(Working data begins)

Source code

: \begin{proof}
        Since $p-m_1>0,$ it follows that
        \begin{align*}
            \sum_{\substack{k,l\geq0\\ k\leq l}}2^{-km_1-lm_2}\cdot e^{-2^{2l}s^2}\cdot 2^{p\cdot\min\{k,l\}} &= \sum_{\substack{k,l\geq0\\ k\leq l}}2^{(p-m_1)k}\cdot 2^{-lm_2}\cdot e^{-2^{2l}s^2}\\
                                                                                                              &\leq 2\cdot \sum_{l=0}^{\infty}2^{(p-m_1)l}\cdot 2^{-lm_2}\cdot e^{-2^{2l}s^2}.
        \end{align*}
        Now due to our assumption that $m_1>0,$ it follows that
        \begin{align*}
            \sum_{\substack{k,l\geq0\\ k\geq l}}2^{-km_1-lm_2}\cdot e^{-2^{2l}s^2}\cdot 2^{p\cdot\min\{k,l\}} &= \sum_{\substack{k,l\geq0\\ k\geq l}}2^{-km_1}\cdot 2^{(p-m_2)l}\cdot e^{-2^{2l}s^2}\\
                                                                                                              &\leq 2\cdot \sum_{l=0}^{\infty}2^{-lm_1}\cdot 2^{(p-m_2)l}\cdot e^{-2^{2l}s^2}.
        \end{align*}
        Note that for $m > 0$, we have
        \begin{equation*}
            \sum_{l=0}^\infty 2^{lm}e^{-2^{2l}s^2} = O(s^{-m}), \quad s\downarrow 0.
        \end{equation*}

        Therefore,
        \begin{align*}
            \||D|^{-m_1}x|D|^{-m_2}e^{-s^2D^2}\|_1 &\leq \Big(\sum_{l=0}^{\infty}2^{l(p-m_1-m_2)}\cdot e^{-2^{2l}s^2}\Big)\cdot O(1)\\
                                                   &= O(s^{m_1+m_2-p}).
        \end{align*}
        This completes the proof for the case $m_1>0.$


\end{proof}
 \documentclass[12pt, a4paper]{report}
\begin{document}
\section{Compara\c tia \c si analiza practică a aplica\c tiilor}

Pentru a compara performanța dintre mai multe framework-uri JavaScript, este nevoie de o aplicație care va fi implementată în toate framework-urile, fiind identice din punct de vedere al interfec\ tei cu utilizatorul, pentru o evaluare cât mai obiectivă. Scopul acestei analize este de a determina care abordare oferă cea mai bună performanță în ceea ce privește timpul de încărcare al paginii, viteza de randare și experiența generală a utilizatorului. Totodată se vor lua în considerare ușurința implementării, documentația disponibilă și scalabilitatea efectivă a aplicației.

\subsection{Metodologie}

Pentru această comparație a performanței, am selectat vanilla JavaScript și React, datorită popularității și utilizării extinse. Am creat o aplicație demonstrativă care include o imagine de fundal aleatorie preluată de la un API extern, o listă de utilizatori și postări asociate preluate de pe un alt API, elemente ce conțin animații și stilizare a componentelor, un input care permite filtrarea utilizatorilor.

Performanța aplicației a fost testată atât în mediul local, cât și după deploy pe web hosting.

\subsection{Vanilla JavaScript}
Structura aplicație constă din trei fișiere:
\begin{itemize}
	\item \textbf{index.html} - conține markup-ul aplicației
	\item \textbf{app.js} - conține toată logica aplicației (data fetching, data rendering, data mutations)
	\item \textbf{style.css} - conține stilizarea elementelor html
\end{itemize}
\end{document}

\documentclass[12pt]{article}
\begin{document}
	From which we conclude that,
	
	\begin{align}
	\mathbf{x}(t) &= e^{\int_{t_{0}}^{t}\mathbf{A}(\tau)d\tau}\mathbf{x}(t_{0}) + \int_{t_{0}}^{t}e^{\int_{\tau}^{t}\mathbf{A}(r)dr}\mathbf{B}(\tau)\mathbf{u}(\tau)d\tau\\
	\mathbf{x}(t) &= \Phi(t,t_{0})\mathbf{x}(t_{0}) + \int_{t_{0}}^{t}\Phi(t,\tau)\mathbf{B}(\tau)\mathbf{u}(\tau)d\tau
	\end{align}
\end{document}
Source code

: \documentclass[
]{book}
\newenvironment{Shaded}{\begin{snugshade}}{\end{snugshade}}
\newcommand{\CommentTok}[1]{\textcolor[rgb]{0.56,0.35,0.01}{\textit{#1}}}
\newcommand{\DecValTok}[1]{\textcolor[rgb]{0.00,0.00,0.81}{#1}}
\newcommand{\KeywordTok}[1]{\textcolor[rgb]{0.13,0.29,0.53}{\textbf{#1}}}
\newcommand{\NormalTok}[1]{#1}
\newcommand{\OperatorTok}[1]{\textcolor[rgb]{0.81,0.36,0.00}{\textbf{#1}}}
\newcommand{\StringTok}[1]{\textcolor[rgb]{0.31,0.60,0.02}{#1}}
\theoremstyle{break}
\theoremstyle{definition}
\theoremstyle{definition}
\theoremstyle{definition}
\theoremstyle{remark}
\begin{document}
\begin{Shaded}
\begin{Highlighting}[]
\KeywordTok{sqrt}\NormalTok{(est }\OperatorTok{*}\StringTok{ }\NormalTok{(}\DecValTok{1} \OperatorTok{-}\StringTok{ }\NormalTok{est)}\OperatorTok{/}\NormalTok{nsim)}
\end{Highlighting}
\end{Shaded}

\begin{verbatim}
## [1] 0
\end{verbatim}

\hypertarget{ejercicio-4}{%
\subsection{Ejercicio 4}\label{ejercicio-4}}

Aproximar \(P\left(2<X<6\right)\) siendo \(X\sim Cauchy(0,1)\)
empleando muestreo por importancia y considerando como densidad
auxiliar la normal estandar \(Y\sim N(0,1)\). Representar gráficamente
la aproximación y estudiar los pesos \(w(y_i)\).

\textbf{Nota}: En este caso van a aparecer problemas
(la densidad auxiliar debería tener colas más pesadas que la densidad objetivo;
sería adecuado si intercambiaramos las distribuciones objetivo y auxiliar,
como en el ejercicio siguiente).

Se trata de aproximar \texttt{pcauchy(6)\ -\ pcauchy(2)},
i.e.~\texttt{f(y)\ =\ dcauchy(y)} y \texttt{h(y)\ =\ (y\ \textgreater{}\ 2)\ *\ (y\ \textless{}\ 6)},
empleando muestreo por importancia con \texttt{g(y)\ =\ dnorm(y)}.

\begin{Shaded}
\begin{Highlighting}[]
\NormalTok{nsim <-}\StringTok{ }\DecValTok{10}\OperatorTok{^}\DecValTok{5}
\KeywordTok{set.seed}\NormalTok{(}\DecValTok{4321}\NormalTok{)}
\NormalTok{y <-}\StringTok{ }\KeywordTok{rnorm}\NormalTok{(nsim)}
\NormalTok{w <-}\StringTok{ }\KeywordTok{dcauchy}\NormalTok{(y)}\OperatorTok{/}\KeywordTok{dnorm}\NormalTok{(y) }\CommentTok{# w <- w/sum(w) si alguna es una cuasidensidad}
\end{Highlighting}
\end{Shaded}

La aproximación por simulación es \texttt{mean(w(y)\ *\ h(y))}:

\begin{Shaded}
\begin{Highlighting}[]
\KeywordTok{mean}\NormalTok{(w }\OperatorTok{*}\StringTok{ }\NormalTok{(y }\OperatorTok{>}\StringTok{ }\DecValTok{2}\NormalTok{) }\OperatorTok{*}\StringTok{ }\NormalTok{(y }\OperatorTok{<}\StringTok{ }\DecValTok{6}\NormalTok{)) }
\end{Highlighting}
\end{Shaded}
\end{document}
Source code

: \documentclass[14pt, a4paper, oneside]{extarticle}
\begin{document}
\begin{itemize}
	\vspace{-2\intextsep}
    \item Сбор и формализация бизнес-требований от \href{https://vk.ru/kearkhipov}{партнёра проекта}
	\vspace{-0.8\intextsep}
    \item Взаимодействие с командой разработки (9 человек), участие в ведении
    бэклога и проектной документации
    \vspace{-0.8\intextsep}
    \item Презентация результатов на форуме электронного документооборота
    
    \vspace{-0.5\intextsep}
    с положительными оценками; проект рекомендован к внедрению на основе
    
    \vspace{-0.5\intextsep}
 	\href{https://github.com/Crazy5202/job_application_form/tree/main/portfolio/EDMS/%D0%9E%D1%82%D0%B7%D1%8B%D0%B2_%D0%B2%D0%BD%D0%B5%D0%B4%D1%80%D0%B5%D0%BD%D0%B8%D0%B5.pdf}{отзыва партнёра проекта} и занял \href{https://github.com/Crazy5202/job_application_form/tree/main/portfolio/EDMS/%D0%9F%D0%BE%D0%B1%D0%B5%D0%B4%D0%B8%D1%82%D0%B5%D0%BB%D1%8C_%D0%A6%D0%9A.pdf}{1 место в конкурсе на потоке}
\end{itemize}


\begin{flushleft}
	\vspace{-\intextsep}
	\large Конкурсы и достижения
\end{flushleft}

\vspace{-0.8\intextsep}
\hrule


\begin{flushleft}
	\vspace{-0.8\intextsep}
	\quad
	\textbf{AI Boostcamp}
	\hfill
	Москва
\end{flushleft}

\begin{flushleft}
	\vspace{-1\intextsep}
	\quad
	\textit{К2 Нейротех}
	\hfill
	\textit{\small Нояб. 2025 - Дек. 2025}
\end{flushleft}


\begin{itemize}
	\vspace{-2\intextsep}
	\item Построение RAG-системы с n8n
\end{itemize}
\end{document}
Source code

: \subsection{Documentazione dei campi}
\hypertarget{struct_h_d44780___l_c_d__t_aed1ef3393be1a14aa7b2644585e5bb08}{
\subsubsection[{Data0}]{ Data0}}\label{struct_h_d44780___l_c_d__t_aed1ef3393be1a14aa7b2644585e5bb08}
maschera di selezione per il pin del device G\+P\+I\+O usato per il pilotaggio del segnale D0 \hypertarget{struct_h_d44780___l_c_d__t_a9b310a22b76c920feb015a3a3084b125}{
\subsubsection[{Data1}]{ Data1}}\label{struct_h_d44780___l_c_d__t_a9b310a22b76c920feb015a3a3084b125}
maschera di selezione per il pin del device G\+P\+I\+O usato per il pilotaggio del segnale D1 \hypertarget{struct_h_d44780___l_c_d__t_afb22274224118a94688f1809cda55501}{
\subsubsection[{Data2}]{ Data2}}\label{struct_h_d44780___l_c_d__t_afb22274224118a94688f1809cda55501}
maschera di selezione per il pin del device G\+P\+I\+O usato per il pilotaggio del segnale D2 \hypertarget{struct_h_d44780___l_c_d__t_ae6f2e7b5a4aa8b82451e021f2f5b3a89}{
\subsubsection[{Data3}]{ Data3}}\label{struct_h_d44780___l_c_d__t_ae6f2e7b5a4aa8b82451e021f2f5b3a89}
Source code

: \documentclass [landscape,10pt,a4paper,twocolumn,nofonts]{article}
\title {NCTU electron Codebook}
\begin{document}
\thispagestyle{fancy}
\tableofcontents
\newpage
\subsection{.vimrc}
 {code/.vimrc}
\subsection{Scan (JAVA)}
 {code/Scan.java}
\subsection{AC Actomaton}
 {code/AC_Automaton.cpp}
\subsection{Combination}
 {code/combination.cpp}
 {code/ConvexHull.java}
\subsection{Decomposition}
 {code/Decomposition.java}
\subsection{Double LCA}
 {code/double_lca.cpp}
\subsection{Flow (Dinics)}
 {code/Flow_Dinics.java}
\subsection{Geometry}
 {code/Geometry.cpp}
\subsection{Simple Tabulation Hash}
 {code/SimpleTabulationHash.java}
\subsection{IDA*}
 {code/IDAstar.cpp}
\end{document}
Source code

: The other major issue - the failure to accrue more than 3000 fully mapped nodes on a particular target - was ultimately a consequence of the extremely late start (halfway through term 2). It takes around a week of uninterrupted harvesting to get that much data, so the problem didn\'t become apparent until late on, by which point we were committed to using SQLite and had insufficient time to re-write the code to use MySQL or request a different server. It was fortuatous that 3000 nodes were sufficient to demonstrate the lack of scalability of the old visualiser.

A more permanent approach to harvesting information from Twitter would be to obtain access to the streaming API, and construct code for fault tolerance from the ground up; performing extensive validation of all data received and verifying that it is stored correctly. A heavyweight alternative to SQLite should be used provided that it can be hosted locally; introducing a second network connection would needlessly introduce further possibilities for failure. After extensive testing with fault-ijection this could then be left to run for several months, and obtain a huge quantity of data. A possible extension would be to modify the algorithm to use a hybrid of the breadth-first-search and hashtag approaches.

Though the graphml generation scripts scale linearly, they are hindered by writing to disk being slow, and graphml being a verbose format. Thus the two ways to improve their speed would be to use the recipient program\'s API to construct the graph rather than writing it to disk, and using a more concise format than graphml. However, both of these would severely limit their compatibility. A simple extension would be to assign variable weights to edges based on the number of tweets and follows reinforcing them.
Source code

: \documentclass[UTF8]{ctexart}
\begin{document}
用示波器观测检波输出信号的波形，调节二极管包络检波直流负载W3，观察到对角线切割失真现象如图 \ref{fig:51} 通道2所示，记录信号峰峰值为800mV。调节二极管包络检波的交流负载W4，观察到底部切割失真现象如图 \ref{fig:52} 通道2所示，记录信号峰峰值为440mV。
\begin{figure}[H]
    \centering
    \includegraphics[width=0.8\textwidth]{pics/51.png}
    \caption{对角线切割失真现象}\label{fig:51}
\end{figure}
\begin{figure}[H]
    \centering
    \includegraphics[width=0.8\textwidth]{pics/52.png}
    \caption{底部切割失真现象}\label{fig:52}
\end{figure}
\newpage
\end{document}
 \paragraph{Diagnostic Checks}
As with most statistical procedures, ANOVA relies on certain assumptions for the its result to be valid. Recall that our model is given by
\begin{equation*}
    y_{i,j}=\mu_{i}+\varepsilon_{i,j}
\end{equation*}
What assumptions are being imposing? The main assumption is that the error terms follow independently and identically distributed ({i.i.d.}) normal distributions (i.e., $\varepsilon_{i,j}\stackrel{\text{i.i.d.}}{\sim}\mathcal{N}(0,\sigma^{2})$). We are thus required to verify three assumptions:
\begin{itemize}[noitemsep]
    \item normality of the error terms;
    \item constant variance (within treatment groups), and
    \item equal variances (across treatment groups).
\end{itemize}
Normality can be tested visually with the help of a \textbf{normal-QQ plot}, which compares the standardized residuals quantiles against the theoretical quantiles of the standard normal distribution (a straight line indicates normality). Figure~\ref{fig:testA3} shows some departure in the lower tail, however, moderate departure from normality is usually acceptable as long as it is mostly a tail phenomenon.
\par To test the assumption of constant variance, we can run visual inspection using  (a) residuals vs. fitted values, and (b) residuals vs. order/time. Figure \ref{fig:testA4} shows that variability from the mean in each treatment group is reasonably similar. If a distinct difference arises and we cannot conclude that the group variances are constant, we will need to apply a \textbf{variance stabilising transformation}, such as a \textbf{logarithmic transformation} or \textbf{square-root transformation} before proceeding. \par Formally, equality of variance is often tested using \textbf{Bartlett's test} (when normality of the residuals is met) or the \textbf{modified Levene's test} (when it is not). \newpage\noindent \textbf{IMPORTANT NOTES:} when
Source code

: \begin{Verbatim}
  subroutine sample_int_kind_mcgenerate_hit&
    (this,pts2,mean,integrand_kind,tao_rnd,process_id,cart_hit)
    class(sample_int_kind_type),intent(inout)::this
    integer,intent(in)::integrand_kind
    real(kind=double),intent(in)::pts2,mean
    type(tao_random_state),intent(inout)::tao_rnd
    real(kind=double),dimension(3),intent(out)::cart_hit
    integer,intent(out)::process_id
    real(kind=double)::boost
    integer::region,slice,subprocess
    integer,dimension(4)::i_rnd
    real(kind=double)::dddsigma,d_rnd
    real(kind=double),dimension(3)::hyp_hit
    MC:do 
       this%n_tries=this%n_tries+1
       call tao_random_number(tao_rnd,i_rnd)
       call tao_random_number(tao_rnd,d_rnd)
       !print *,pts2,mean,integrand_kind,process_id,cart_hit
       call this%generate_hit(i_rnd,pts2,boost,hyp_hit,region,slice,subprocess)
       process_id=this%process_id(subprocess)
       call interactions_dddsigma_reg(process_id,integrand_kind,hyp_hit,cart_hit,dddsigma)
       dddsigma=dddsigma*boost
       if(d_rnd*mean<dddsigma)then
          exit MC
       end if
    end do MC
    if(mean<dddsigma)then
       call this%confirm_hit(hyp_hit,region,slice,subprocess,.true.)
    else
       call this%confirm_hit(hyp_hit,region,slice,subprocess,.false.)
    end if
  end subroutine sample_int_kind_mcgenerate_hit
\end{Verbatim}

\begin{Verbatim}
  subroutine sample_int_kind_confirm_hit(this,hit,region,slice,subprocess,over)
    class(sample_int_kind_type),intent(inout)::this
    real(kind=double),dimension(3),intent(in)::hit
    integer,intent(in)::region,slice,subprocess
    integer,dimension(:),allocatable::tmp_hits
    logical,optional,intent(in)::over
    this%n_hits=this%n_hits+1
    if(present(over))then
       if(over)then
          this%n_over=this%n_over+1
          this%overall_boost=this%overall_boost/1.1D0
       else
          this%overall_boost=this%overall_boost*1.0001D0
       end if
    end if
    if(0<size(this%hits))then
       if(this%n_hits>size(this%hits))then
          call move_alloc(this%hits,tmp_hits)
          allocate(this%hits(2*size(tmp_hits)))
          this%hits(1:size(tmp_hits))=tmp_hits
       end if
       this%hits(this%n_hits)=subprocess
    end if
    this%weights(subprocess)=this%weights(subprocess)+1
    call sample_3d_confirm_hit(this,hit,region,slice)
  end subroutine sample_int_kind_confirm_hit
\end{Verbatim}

(Working data ends)

→ **Instructions to follow**: Please transcribe exactly the lines above from the line that has "a aparecer problemas" up to and including the line that has "como en el ejercicio siguiente)."; no other line belongs in the answer.

→ **Exercise response**:
\textbf{Nota}: En este caso van a aparecer problemas
(la densidad auxiliar debería tener colas más pesadas que la densidad objetivo;
sería adecuado si intercambiaramos las distribuciones objetivo y auxiliar,
como en el ejercicio siguiente).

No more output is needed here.